What the exercise asks
In full and without alteration, print the records below, minus any images.

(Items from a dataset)

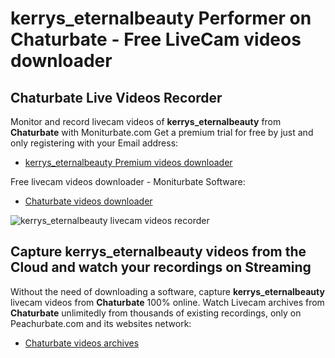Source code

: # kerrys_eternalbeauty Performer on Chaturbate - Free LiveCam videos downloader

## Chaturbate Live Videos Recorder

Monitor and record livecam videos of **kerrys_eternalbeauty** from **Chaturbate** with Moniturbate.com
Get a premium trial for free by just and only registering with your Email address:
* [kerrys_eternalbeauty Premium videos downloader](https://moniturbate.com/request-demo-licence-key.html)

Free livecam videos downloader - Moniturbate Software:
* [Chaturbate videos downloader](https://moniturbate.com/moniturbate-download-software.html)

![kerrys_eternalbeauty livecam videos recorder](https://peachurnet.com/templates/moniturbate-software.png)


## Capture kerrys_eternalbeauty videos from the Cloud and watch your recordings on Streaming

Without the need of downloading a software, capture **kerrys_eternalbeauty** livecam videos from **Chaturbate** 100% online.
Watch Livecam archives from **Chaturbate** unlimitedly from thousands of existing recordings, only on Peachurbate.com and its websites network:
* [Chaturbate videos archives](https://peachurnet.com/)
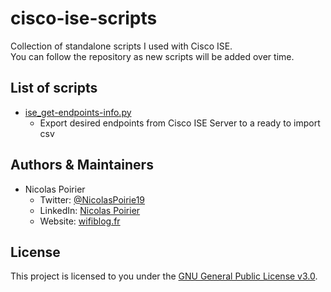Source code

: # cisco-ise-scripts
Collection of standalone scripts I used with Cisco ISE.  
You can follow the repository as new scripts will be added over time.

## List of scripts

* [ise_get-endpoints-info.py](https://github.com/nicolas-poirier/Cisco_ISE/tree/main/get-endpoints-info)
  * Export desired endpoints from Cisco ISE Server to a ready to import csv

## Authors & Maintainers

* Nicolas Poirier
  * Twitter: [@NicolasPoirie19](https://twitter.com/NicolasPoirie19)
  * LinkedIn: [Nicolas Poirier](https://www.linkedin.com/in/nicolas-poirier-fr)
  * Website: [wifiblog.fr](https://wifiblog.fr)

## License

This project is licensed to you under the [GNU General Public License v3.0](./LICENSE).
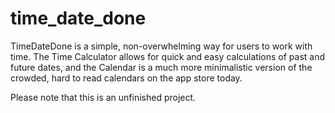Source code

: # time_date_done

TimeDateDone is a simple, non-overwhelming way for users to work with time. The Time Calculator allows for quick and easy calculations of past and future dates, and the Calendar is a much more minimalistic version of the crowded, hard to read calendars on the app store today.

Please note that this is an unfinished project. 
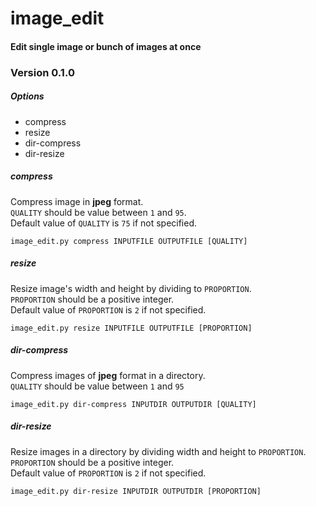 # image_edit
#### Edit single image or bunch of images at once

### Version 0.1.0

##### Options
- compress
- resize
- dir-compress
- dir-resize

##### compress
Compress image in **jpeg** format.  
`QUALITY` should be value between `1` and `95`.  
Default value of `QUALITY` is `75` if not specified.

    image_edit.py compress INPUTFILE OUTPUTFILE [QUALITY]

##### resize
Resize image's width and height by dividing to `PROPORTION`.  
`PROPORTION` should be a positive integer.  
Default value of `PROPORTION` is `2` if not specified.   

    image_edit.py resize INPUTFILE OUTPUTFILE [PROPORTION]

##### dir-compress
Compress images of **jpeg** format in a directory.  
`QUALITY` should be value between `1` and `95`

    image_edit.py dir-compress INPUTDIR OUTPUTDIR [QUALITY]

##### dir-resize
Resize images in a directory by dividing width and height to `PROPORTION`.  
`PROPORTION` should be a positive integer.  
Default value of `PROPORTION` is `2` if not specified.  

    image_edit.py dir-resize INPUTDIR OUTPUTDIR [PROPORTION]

Solution to the problem
Source code

: # kerrys_eternalbeauty Performer on Chaturbate - Free LiveCam videos downloader

## Chaturbate Live Videos Recorder

Monitor and record livecam videos of **kerrys_eternalbeauty** from **Chaturbate** with Moniturbate.com
Get a premium trial for free by just and only registering with your Email address:
* [kerrys_eternalbeauty Premium videos downloader](https://moniturbate.com/request-demo-licence-key.html)

Free livecam videos downloader - Moniturbate Software:
* [Chaturbate videos downloader](https://moniturbate.com/moniturbate-download-software.html)

![kerrys_eternalbeauty livecam videos recorder](https://peachurnet.com/templates/moniturbate-software.png)


## Capture kerrys_eternalbeauty videos from the Cloud and watch your recordings on Streaming

Without the need of downloading a software, capture **kerrys_eternalbeauty** livecam videos from **Chaturbate** 100% online.
Watch Livecam archives from **Chaturbate** unlimitedly from thousands of existing recordings, only on Peachurbate.com and its websites network:
* [Chaturbate videos archives](https://peachurnet.com/)
Source code

: # cisco-ise-scripts
Collection of standalone scripts I used with Cisco ISE.  
You can follow the repository as new scripts will be added over time.

## List of scripts

* [ise_get-endpoints-info.py](https://github.com/nicolas-poirier/Cisco_ISE/tree/main/get-endpoints-info)
  * Export desired endpoints from Cisco ISE Server to a ready to import csv

## Authors & Maintainers

* Nicolas Poirier
  * Twitter: [@NicolasPoirie19](https://twitter.com/NicolasPoirie19)
  * LinkedIn: [Nicolas Poirier](https://www.linkedin.com/in/nicolas-poirier-fr)
  * Website: [wifiblog.fr](https://wifiblog.fr)

## License

This project is licensed to you under the [GNU General Public License v3.0](./LICENSE).
Source code

: # time_date_done

TimeDateDone is a simple, non-overwhelming way for users to work with time. The Time Calculator allows for quick and easy calculations of past and future dates, and the Calendar is a much more minimalistic version of the crowded, hard to read calendars on the app store today.

Please note that this is an unfinished project. 
 # image_edit
#### Edit single image or bunch of images at once

### Version 0.1.0

##### Options
- compress
- resize
- dir-compress
- dir-resize

##### compress
Compress image in **jpeg** format.  
`QUALITY` should be value between `1` and `95`.  
Default value of `QUALITY` is `75` if not specified.

    image_edit.py compress INPUTFILE OUTPUTFILE [QUALITY]

##### resize
Resize image's width and height by dividing to `PROPORTION`.  
`PROPORTION` should be a positive integer.  
Default value of `PROPORTION` is `2` if not specified.   

    image_edit.py resize INPUTFILE OUTPUTFILE [PROPORTION]

##### dir-compress
Compress images of **jpeg** format in a directory.  
`QUALITY` should be value between `1` and `95`

    image_edit.py dir-compress INPUTDIR OUTPUTDIR [QUALITY]

##### dir-resize
Resize images in a directory by dividing width and height to `PROPORTION`.  
`PROPORTION` should be a positive integer.  
Default value of `PROPORTION` is `2` if not specified.  

    image_edit.py dir-resize INPUTDIR OUTPUTDIR [PROPORTION]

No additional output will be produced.